• _WORK REQUEST_:
Only the lines from the start of the data through the line with "У Эхо не было" belong in the copy. Restate them word for word, minus the pictures.

##### INFORMATION SUPPLIED #####

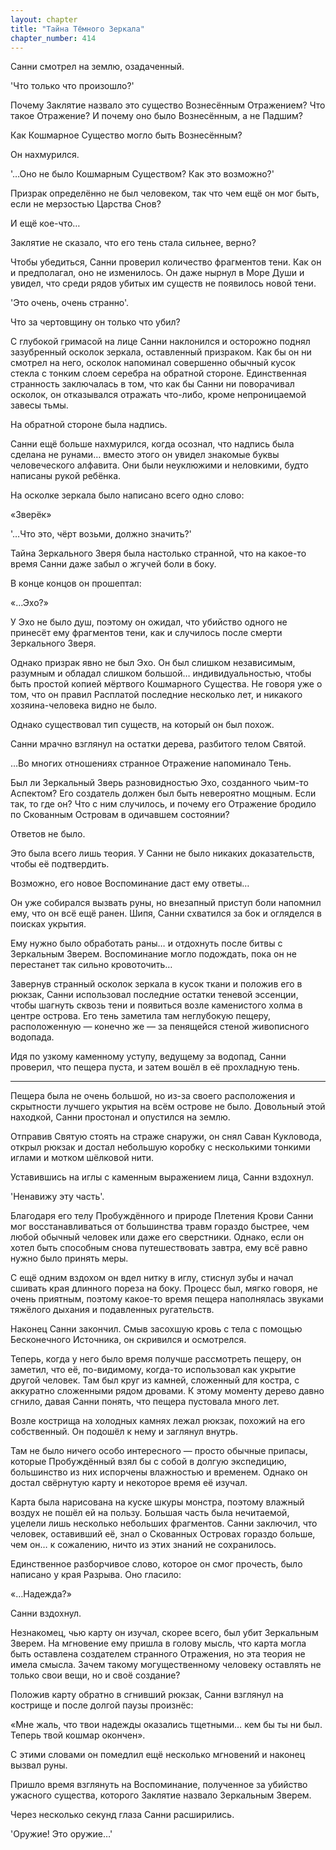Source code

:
 ```yaml
---
layout: chapter
title: "Тайна Тёмного Зеркала"
chapter_number: 414
---
```


Санни смотрел на землю, озадаченный.

'Что только что произошло?'

Почему Заклятие назвало это существо Вознесённым Отражением? Что такое Отражение? И почему оно было Вознесённым, а не Падшим?

Как Кошмарное Существо могло быть Вознесённым?

Он нахмурился.

'…Оно не было Кошмарным Существом? Как это возможно?'

Призрак определённо не был человеком, так что чем ещё он мог быть, если не мерзостью Царства Снов?

И ещё кое-что…

Заклятие не сказало, что его тень стала сильнее, верно?

Чтобы убедиться, Санни проверил количество фрагментов тени. Как он и предполагал, оно не изменилось. Он даже нырнул в Море Души и увидел, что среди рядов убитых им существ не появилось новой тени.

'Это очень, очень странно'.

Что за чертовщину он только что убил?

С глубокой гримасой на лице Санни наклонился и осторожно поднял зазубренный осколок зеркала, оставленный призраком. Как бы он ни смотрел на него, осколок напоминал совершенно обычный кусок стекла с тонким слоем серебра на обратной стороне. Единственная странность заключалась в том, что как бы Санни ни поворачивал осколок, он отказывался отражать что-либо, кроме непроницаемой завесы тьмы.

На обратной стороне была надпись.

Санни ещё больше нахмурился, когда осознал, что надпись была сделана не рунами… вместо этого он увидел знакомые буквы человеческого алфавита. Они были неуклюжими и неловкими, будто написаны рукой ребёнка.

На осколке зеркала было написано всего одно слово:

«Зверёк»

'…Что это, чёрт возьми, должно значить?'

Тайна Зеркального Зверя была настолько странной, что на какое-то время Санни даже забыл о жгучей боли в боку.

В конце концов он прошептал:

«…Эхо?»

У Эхо не было душ, поэтому он ожидал, что убийство одного не принесёт ему фрагментов тени, как и случилось после смерти Зеркального Зверя.

Однако призрак явно не был Эхо. Он был слишком независимым, разумным и обладал слишком большой… индивидуальностью, чтобы быть простой копией мёртвого Кошмарного Существа. Не говоря уже о том, что он правил Расплатой последние несколько лет, и никакого хозяина-человека видно не было.

Однако существовал тип существ, на который он был похож.

Санни мрачно взглянул на остатки дерева, разбитого телом Святой.

…Во многих отношениях странное Отражение напоминало Тень.

Был ли Зеркальный Зверь разновидностью Эхо, созданного чьим-то Аспектом? Его создатель должен был быть невероятно мощным. Если так, то где он? Что с ним случилось, и почему его Отражение бродило по Скованным Островам в одичавшем состоянии?

Ответов не было.

Это была всего лишь теория. У Санни не было никаких доказательств, чтобы её подтвердить.

Возможно, его новое Воспоминание даст ему ответы…

Он уже собирался вызвать руны, но внезапный приступ боли напомнил ему, что он всё ещё ранен. Шипя, Санни схватился за бок и огляделся в поисках укрытия.

Ему нужно было обработать раны… и отдохнуть после битвы с Зеркальным Зверем. Воспоминание могло подождать, пока он не перестанет так сильно кровоточить…

Завернув странный осколок зеркала в кусок ткани и положив его в рюкзак, Санни использовал последние остатки теневой эссенции, чтобы шагнуть сквозь тени и появиться возле каменистого холма в центре острова. Его тень заметила там неглубокую пещеру, расположенную — конечно же — за пенящейся стеной живописного водопада.

Идя по узкому каменному уступу, ведущему за водопад, Санни проверил, что пещера пуста, и затем вошёл в её прохладную тень.

***

Пещера была не очень большой, но из-за своего расположения и скрытности лучшего укрытия на всём острове не было. Довольный этой находкой, Санни простонал и опустился на землю.

Отправив Святую стоять на страже снаружи, он снял Саван Кукловода, открыл рюкзак и достал небольшую коробку с несколькими тонкими иглами и мотком шёлковой нити.

Уставившись на иглы с каменным выражением лица, Санни вздохнул.

'Ненавижу эту часть'.

Благодаря его телу Пробуждённого и природе Плетения Крови Санни мог восстанавливаться от большинства травм гораздо быстрее, чем любой обычный человек или даже его сверстники. Однако, если он хотел быть способным снова путешествовать завтра, ему всё равно нужно было принять меры.

С ещё одним вздохом он вдел нитку в иглу, стиснул зубы и начал сшивать края длинного пореза на боку. Процесс был, мягко говоря, не очень приятным, поэтому какое-то время пещера наполнялась звуками тяжёлого дыхания и подавленных ругательств.

Наконец Санни закончил. Смыв засохшую кровь с тела с помощью Бесконечного Источника, он скривился и осмотрелся.

Теперь, когда у него было время получше рассмотреть пещеру, он заметил, что её, по-видимому, когда-то использовал как укрытие другой человек. Там был круг из камней, сложенный для костра, с аккуратно сложенными рядом дровами. К этому моменту дерево давно сгнило, давая Санни понять, что пещера пустовала много лет.

Возле кострища на холодных камнях лежал рюкзак, похожий на его собственный. Он подошёл к нему и заглянул внутрь.

Там не было ничего особо интересного — просто обычные припасы, которые Пробуждённый взял бы с собой в долгую экспедицию, большинство из них испорчены влажностью и временем. Однако он достал свёрнутую карту и некоторое время её изучал.

Карта была нарисована на куске шкуры монстра, поэтому влажный воздух не пошёл ей на пользу. Большая часть была нечитаемой, уцелели лишь несколько небольших фрагментов. Санни заключил, что человек, оставивший её, знал о Скованных Островах гораздо больше, чем он… к сожалению, ничто из этих знаний не сохранилось.

Единственное разборчивое слово, которое он смог прочесть, было написано у края Разрыва. Оно гласило:

«…Надежда?»

Санни вздохнул.

Незнакомец, чью карту он изучал, скорее всего, был убит Зеркальным Зверем. На мгновение ему пришла в голову мысль, что карта могла быть оставлена создателем странного Отражения, но эта теория не имела смысла. Зачем такому могущественному человеку оставлять не только свои вещи, но и своё создание?

Положив карту обратно в сгнивший рюкзак, Санни взглянул на кострище и после долгой паузы произнёс:

«Мне жаль, что твои надежды оказались тщетными… кем бы ты ни был. Теперь твой кошмар окончен».

С этими словами он помедлил ещё несколько мгновений и наконец вызвал руны.

Пришло время взглянуть на Воспоминание, полученное за убийство ужасного существа, которого Заклятие назвало Зеркальным Зверем.

Через несколько секунд глаза Санни расширились.

'Оружие! Это оружие…'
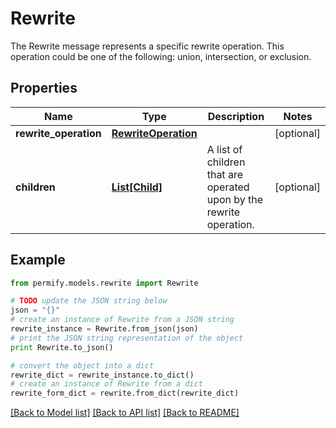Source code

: # Rewrite

The Rewrite message represents a specific rewrite operation. This operation could be one of the following: union, intersection, or exclusion.

## Properties

Name | Type | Description | Notes
------------ | ------------- | ------------- | -------------
**rewrite_operation** | [**RewriteOperation**](RewriteOperation.md) |  | [optional] 
**children** | [**List[Child]**](Child.md) | A list of children that are operated upon by the rewrite operation. | [optional] 

## Example

```python
from permify.models.rewrite import Rewrite

# TODO update the JSON string below
json = "{}"
# create an instance of Rewrite from a JSON string
rewrite_instance = Rewrite.from_json(json)
# print the JSON string representation of the object
print Rewrite.to_json()

# convert the object into a dict
rewrite_dict = rewrite_instance.to_dict()
# create an instance of Rewrite from a dict
rewrite_form_dict = rewrite.from_dict(rewrite_dict)
```
[[Back to Model list]](../README.md#documentation-for-models) [[Back to API list]](../README.md#documentation-for-api-endpoints) [[Back to README]](../README.md)


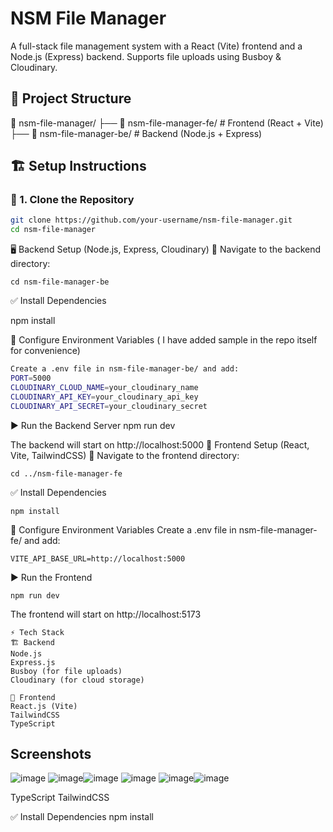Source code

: # NSM File Manager

A full-stack file management system with a React (Vite) frontend and a Node.js (Express) backend. Supports file uploads using Busboy & Cloudinary.

## 🚀 Project Structure
📂 nsm-file-manager/
├── 📁 nsm-file-manager-fe/   # Frontend (React + Vite)
├── 📁 nsm-file-manager-be/   # Backend (Node.js + Express)


## 🏗️ Setup Instructions

### 🔹 1. Clone the Repository

```sh
git clone https://github.com/your-username/nsm-file-manager.git
cd nsm-file-manager
```


🖥️ Backend Setup (Node.js, Express, Cloudinary)
📌 Navigate to the backend directory:
```
cd nsm-file-manager-be
```
✅ Install Dependencies

npm install

🔧 Configure Environment Variables ( I have added sample in the repo itself for convenience)
```sh
Create a .env file in nsm-file-manager-be/ and add:
PORT=5000
CLOUDINARY_CLOUD_NAME=your_cloudinary_name
CLOUDINARY_API_KEY=your_cloudinary_api_key
CLOUDINARY_API_SECRET=your_cloudinary_secret
```
▶️ Run the Backend Server
npm run dev

The backend will start on http://localhost:5000
🎨 Frontend Setup (React, Vite, TailwindCSS)
📌 Navigate to the frontend directory:
```
cd ../nsm-file-manager-fe
```

✅ Install Dependencies
```
npm install
```

🔧 Configure Environment Variables
Create a .env file in nsm-file-manager-fe/ and add:

```
VITE_API_BASE_URL=http://localhost:5000
```

▶️ Run the Frontend

```
npm run dev
```
The frontend will start on http://localhost:5173
```
⚡ Tech Stack
🏗️ Backend
Node.js
Express.js
Busboy (for file uploads)
Cloudinary (for cloud storage)
```

```
🎨 Frontend
React.js (Vite)
TailwindCSS
TypeScript
```

## Screenshots
![image](https://github.com/user-attachments/assets/0baad5ec-aa1a-4e8b-8312-f28872983fa6)
![image](https://github.com/user-attachments/assets/d902aa7d-5cd4-4aec-987c-45fec1c48283)![image](https://github.com/user-attachments/assets/941619ac-8391-42a2-a08f-cef39e4a803e)
![image](https://github.com/user-attachments/assets/d5951d07-2788-4566-99b7-128cc53ea084)
![image](https://github.com/user-attachments/assets/38484445-df0f-4664-b6b2-495ac56ede0e)![image](https://github.com/user-attachments/assets/64565a73-3c63-4e97-8fa9-a75ba4f3eb80)


TypeScript
TailwindCSS

✅ Install Dependencies
npm install

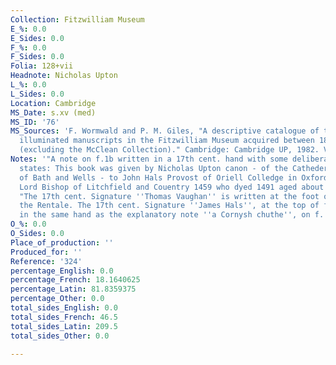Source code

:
 ```yaml
---
Collection: Fitzwilliam Museum
E_%: 0.0
E_Sides: 0.0
F_%: 0.0
F_Sides: 0.0
Folia: 128+vii
Headnote: Nicholas Upton
L_%: 0.0
L_Sides: 0.0
Location: Cambridge
MS_Date: s.xv (med)
MS_ID: '76'
MS_Sources: 'F. Wormwald and P. M. Giles, "A descriptive catalogue of the additional
  illuminated manuscripts in the Fitzwilliam Museum acquired between 1895 and 1979
  (excluding the McClean Collection)." Cambridge: Cambridge UP, 1982. Vol. I.'
Notes: '"A note on f.1b written in a 17th cent. hand with some deliberate archaicisms
  states: This book was given by Nicholas Upton canon - of the Cathederall Church
  of Bath and Wells - to John Hals Provost of Oriell Colledge in Oxford 1443 afterwards
  Lord Bishop of Litchfield and Couentry 1459 who dyed 1491 aged about 90 years.";
  "The 17th cent. Signature ''Thomas Vaughan'' is written at the foot of f.I, below
  the Rentale. The 17th cent. Signature ''James Hals'', at the top of f.66, may be
  in the same hand as the explanatory note ''a Cornysh chuthe'', on f. 84b.'
O_%: 0.0
O_Sides: 0.0
Place_of_production: ''
Produced_for: ''
Reference: '324'
percentage_English: 0.0
percentage_French: 18.1640625
percentage_Latin: 81.8359375
percentage_Other: 0.0
total_sides_English: 0.0
total_sides_French: 46.5
total_sides_Latin: 209.5
total_sides_Other: 0.0

---
```

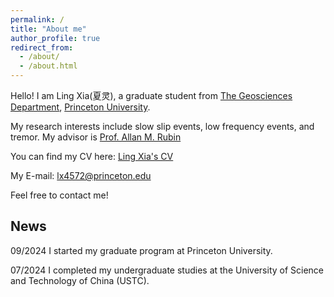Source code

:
 ```yaml
---
permalink: /
title: "About me"
author_profile: true
redirect_from: 
  - /about/
  - /about.html
---
```


Hello! I am Ling Xia(夏灵), a graduate student from [The Geosciences Department](https://geosciences.princeton.edu/), [Princeton University](https://www.princeton.edu/).

My research interests include slow slip events, low frequency events, and tremor. My advisor is [Prof. Allan M. Rubin](https://geosciences.princeton.edu/people/allan-m-rubin)

You can find my CV here: [Ling Xia's CV](https://github.com/xialing2003/xialing2003.github.io/blob/master/files/CV_Ling_Xia_Nov_2024.pdf)

My E-mail: lx4572@princeton.edu

Feel free to contact me!

## News

09/2024
I started my graduate program at Princeton University.

07/2024
I completed my undergraduate studies at the University of Science and Technology of China (USTC).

#####

• _TASK SOLUTION_:
Source code

:
 ```yaml
---
layout: chapter
title: "Тайна Тёмного Зеркала"
chapter_number: 414
---
```


Санни смотрел на землю, озадаченный.

'Что только что произошло?'

Почему Заклятие назвало это существо Вознесённым Отражением? Что такое Отражение? И почему оно было Вознесённым, а не Падшим?

Как Кошмарное Существо могло быть Вознесённым?

Он нахмурился.

'…Оно не было Кошмарным Существом? Как это возможно?'

Призрак определённо не был человеком, так что чем ещё он мог быть, если не мерзостью Царства Снов?

И ещё кое-что…

Заклятие не сказало, что его тень стала сильнее, верно?

Чтобы убедиться, Санни проверил количество фрагментов тени. Как он и предполагал, оно не изменилось. Он даже нырнул в Море Души и увидел, что среди рядов убитых им существ не появилось новой тени.

'Это очень, очень странно'.

Что за чертовщину он только что убил?

С глубокой гримасой на лице Санни наклонился и осторожно поднял зазубренный осколок зеркала, оставленный призраком. Как бы он ни смотрел на него, осколок напоминал совершенно обычный кусок стекла с тонким слоем серебра на обратной стороне. Единственная странность заключалась в том, что как бы Санни ни поворачивал осколок, он отказывался отражать что-либо, кроме непроницаемой завесы тьмы.

На обратной стороне была надпись.

Санни ещё больше нахмурился, когда осознал, что надпись была сделана не рунами… вместо этого он увидел знакомые буквы человеческого алфавита. Они были неуклюжими и неловкими, будто написаны рукой ребёнка.

На осколке зеркала было написано всего одно слово:

«Зверёк»

'…Что это, чёрт возьми, должно значить?'

Тайна Зеркального Зверя была настолько странной, что на какое-то время Санни даже забыл о жгучей боли в боку.

В конце концов он прошептал:

«…Эхо?»

У Эхо не было душ, поэтому он ожидал, что убийство одного не принесёт ему фрагментов тени, как и случилось после смерти Зеркального Зверя.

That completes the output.